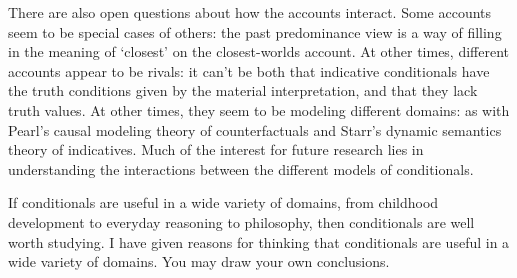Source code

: There are also open questions about how the accounts interact.  Some accounts seem to be special cases of others: the past predominance view is a way of filling in the meaning of `closest' on the closest-worlds account.  At other times, different accounts appear to be rivals: it can't be both that indicative conditionals have the truth conditions given by the material interpretation, and that they lack truth values.  At other times, they seem to be modeling different domains: as with Pearl's causal modeling theory of counterfactuals and Starr's dynamic semantics theory of indicatives.  Much of the interest for future research lies in understanding the interactions between the different models of conditionals.

If conditionals are useful in a wide variety of domains, from childhood development to everyday reasoning to philosophy, then conditionals are well worth studying.  I have given reasons for thinking that conditionals are useful in a wide variety of domains.  You may draw your own conclusions.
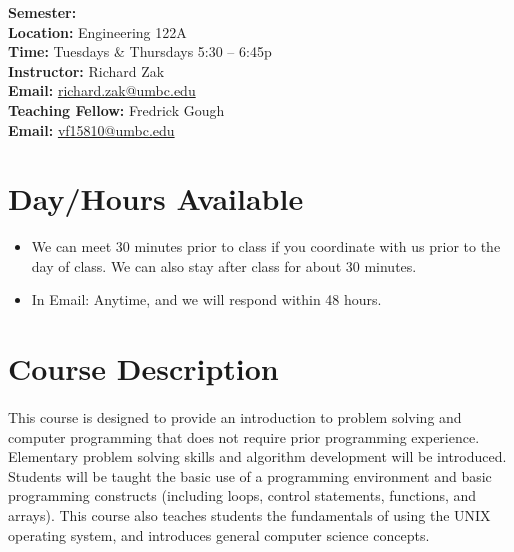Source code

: \documentclass[letter,11pt]{article}
\begin{document}
\textbf{Semester:} \\
\textbf{Location:} Engineering 122A \\
\textbf{Time:} Tuesdays \& Thursdays 5:30 -- 6:45p \\
\textbf{Instructor:} Richard Zak \\
\textbf{Email:} \href{mailto:richard.zak@umbc.edu?Subject=CMSC104}{richard.zak@umbc.edu} \\
\textbf{Teaching Fellow:} Fredrick Gough \\
\textbf{Email:} \href{mailto:vf15810@umbc.edu?Subject=CMSC104}{vf15810@umbc.edu}

\section*{Day/Hours Available}
\begin{itemize}
\item We can meet 30 minutes prior to class if you coordinate with us prior to the day of class. We can also stay after class for about 30 minutes.
\item In Email: Anytime, and we will respond within 48 hours.
\end{itemize}


\section*{Course Description}
\paragraph{}This course is designed to provide an introduction to problem solving and computer programming that does not require prior programming experience. Elementary problem solving skills and algorithm development will be introduced. Students will be taught the basic use of a programming environment and basic programming constructs (including loops, control statements, functions, and arrays). This course also teaches students the fundamentals of using the UNIX operating system, and introduces general computer science concepts.
\end{document}
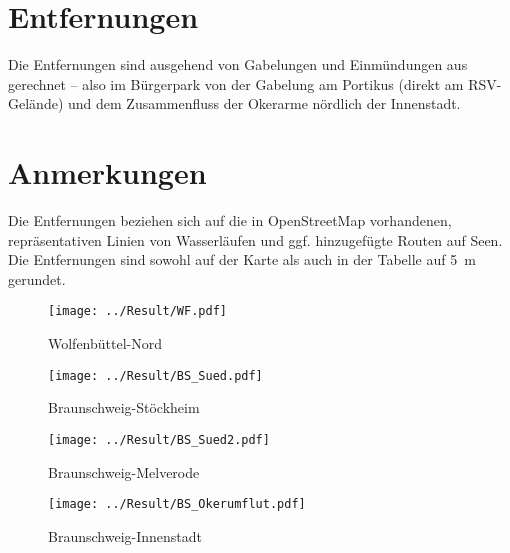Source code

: \documentclass{article}
\begin{document}
    \section*{Entfernungen} Die Entfernungen sind ausgehend von Gabelungen und
    Einmündungen aus gerechnet -- also im Bürgerpark von der Gabelung am
    Portikus (direkt am RSV-Gelände) und dem Zusammenfluss der Okerarme nördlich
    der Innenstadt. \\
    \begin{center}
    \end{center}
    
    \section*{Anmerkungen}
    Die Entfernungen beziehen sich auf die in OpenStreetMap vorhandenen,
    repräsentativen Linien von Wasserläufen und ggf. hinzugefügte Routen auf
    Seen. Die Entfernungen sind sowohl auf der Karte als auch in der Tabelle auf 5~m gerundet.    
    
    \listoffigures
    
    \begin{figure}[!h]
        \centering
        \texttt{[image: ../Result/WF.pdf]}
        \caption{Wolfenbüttel-Nord}
        \label{fig:map_WF}
    \end{figure}
    \newpage
    
    \begin{figure}[!h]
        \centering
        \texttt{[image: ../Result/BS\_Sued.pdf]}
        \caption{Braunschweig-Stöckheim}
        \label{fig:map_BS1}
    \end{figure}
    \newpage
    
    \begin{figure}[!h]
        \centering
        \texttt{[image: ../Result/BS\_Sued2.pdf]}
        \caption{Braunschweig-Melverode}
        \label{fig:map_BS2}
    \end{figure}
    \newpage
    
    \begin{figure}[!h]
        \centering
        \texttt{[image: ../Result/BS\_Okerumflut.pdf]}
        \caption{Braunschweig-Innenstadt}
        \label{fig:map_BS3}
    \end{figure}
    \newpage
    
\end{document}
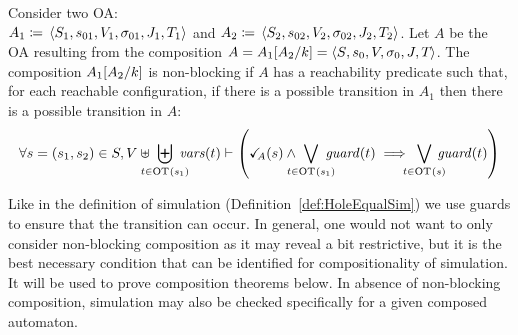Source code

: \documentclass[runningheads]{llncs}
\begin{document}
%
\begin{definition} \label{Def:Non-block}
Consider two OA:\\ \(A_1 \defobject \OAg[1]\) and \( A_2 \defobject \OAg[2]\).
Let $A$ be the OA resulting from the composition \(A = A_1{\left[A_2\middle/k\right]}= \left<S_{},s_{0},V_{},\sigma_{0},J_{},T_{}\right>\). 
The composition \(A_1{\left[A_2\middle/k\right]}\) is non-blocking if   \(A \) has a reachability predicate such that, for each reachable configuration, if there is a possible transition in \(A_1\) then there is a possible transition in \(A\):
\[ \forall s = \mpar{s_1, s_2} \in S, V \uplus \biguplus_\subbox{t \in \fOT{s_1}} \fvars{t} \vdash  \left(\reach{A}\mpar{s} \wedge \bigvee_\subbox{t \in \fOT{s_1}} \fguard{t} \implies \bigvee_\subbox{t \in \fOT{s}} \fguard{t} \right)
\]
\end{definition}
Like in the definition of simulation (Definition~\ref{def:HoleEqualSim}) we use guards to ensure that the transition can occur. 
In general, one would not want to only consider non-blocking composition as it may reveal a bit restrictive, but it is the best necessary condition that can be identified for compositionality of simulation. It will be used to prove composition theorems below. 
In absence of non-blocking composition, simulation may also be checked specifically for a given composed automaton.
\end{document}
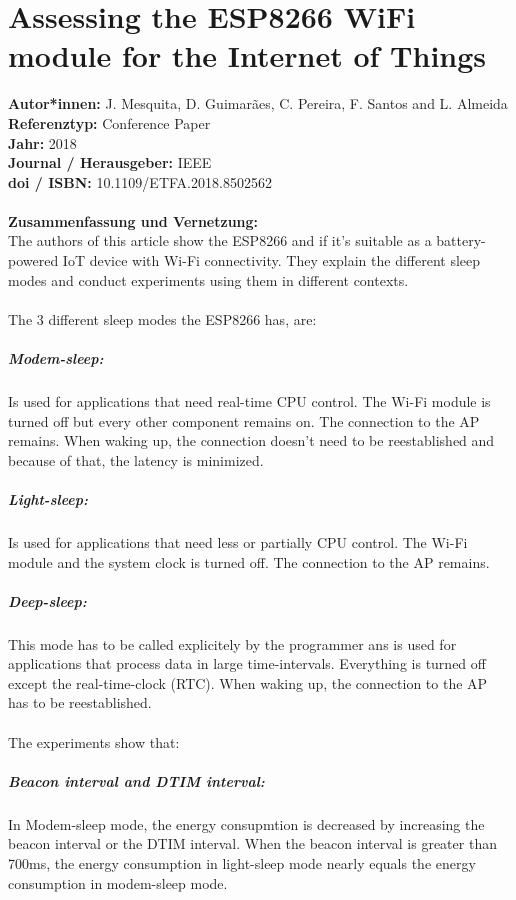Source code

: \documentclass{report}
\begin{document}
{\let\clearpage\relax \chapter{Assessing the ESP8266 WiFi module for the Internet of Things}}
\noindent
\textbf{Autor*innen:} J. Mesquita, D. Guimarães, C. Pereira, F. Santos and L. Almeida\\
\textbf{Referenztyp:} Conference Paper\\
\textbf{Jahr:} 2018\\
\textbf{Journal / Herausgeber:} IEEE\\
\textbf{doi / ISBN:} 10.1109/ETFA.2018.8502562\\\\
\textbf{Zusammenfassung und Vernetzung:}\\
The authors of this article show the ESP8266 and if it's suitable as a battery-powered IoT device with Wi-Fi connectivity.
They explain the different sleep modes and conduct experiments using them in different contexts.\\\\
The 3 different sleep modes the ESP8266 has, are:\\
\paragraph{Modem-sleep:} Is used for applications that need real-time CPU control. The Wi-Fi module is turned off but every other component remains on. The connection to the AP remains. When waking up, the connection doesn't need to be reestablished and because of that, the latency is minimized.
\paragraph{Light-sleep:} Is used for applications that need less or partially CPU control. The Wi-Fi module and the system clock is turned off. The connection to the AP remains.
\paragraph{Deep-sleep:} This mode has to be called explicitely by the programmer ans is used for applications that process data in large time-intervals. Everything is turned off except the real-time-clock (RTC). When waking up, the connection to the AP has to be reestablished.\\\\
The experiments show that:
\paragraph{Beacon interval and DTIM interval:} 
In Modem-sleep mode, the energy consupmtion is decreased by increasing the beacon interval or the DTIM interval. When the beacon interval is greater than 700ms, the energy consumption in light-sleep mode nearly equals the energy consumption in modem-sleep mode.
\end{document}
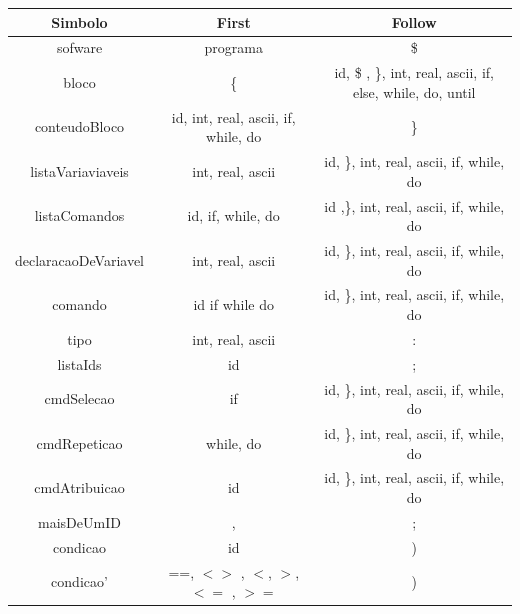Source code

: \documentclass[11pt]{article}
\begin{document}
\begin{table}[H]
    \hspace{-3cm}
    \begin{tabular}{c|c|c}
        \hline
        \textbf{Simbolo}     & \textbf{First}                      & \textbf{Follow}  \\
        \hline
        sofware              & programa                            & \$                \\
        \hline
         bloco               & \{                                  & id, \$ , \}, int, real, ascii, if, else, while, do, until\\
        \hline
        conteudoBloco        & id, int, real, ascii, if, while, do & \}        \\
        \hline
        listaVariaviaveis    & int, real, ascii                    & id, \}, int, real, ascii, if, while, do \\
        \hline
        listaComandos        & id, if, while, do                   & id ,\}, int, real, ascii, if, while, do \\
        \hline
        declaracaoDeVariavel & int, real, ascii                    & id, \}, int, real, ascii, if, while, do \\
        \hline
        comando              & id if while do                      & id, \}, int, real, ascii, if, while, do \\
        \hline
        tipo                 & int, real, ascii                    & : \\
        \hline
        listaIds             & id                                  & ; \\
        \hline
        cmdSelecao           & if                                  & id, \}, int, real, ascii, if, while, do\\
        \hline
        cmdRepeticao         & while, do                           & id, \}, int, real, ascii, if, while, do \\
        \hline
        cmdAtribuicao        & id                                  & id, \}, int, real, ascii, if, while, do \\
        \hline
        maisDeUmID           & ,                                   & ; \\
        \hline
        condicao             & id                                  & ) \\
        \hline
        condicao'            & ==, $<>$ , $<$, $>$, $<=$ , $>=$    & ) \\

\end{tabular}
\end{table}
\end{document}
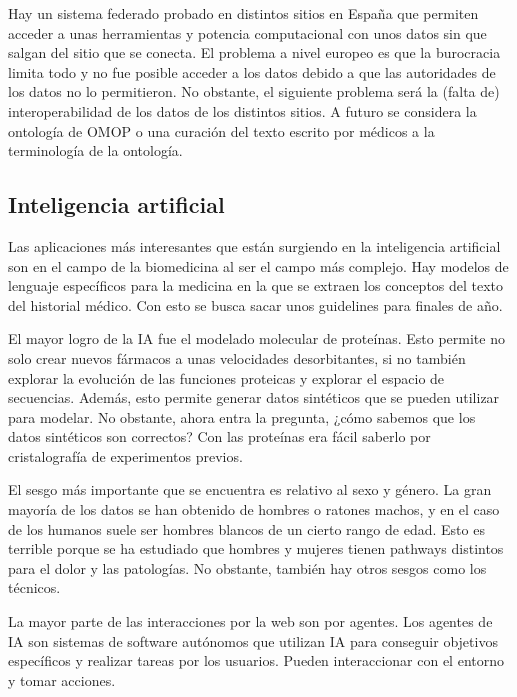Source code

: Hay un sistema federado probado en distintos sitios en España que permiten acceder a unas herramientas y potencia computacional con unos datos sin que salgan del sitio que se conecta. El problema a nivel europeo es que la burocracia limita todo y no fue posible acceder a los datos debido a que las autoridades de los datos no lo permitieron. No obstante, el siguiente problema será la (falta de) interoperabilidad de los datos de los distintos sitios. A futuro se considera la ontología de OMOP o una curación del texto escrito por médicos a la terminología de la ontología.

\subsection{Inteligencia artificial}
Las aplicaciones más interesantes que están surgiendo en la inteligencia artificial son en el campo de la biomedicina al ser el campo más complejo. Hay modelos de lenguaje específicos para la medicina en la que se extraen los conceptos del texto del historial médico. Con esto se busca sacar unos guidelines para finales de año. 

El mayor logro de la IA fue el modelado molecular de proteínas. Esto permite no solo crear nuevos fármacos a unas velocidades desorbitantes, si no también explorar la evolución de las funciones proteicas y explorar el espacio de secuencias. Además, esto permite generar datos sintéticos que se pueden utilizar para modelar. No obstante, ahora entra la pregunta, ¿cómo sabemos que los datos sintéticos son correctos? Con las proteínas era fácil saberlo por cristalografía de experimentos previos. 

El sesgo más importante que se encuentra es relativo al sexo y género. La gran mayoría de los datos se han obtenido de hombres o ratones machos, y en el caso de los humanos suele ser hombres blancos de un cierto rango de edad. Esto es terrible porque se ha estudiado que hombres y mujeres tienen pathways distintos para el dolor y las patologías. No obstante, también hay otros sesgos como los técnicos.

La mayor parte de las interacciones por la web son por agentes. Los agentes de IA son sistemas de software autónomos que utilizan IA para conseguir objetivos específicos y realizar tareas por los usuarios. Pueden interaccionar con el entorno y tomar acciones.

Exercise instructions: Note every line of the entries in which "artificial" appears, and copy it down.

Output below:
\subsection{Inteligencia artificial}
Las aplicaciones más interesantes que están surgiendo en la inteligencia artificial son en el campo de la biomedicina al ser el campo más complejo. Hay modelos de lenguaje específicos para la medicina en la que se extraen los conceptos del texto del historial médico. Con esto se busca sacar unos guidelines para finales de año. 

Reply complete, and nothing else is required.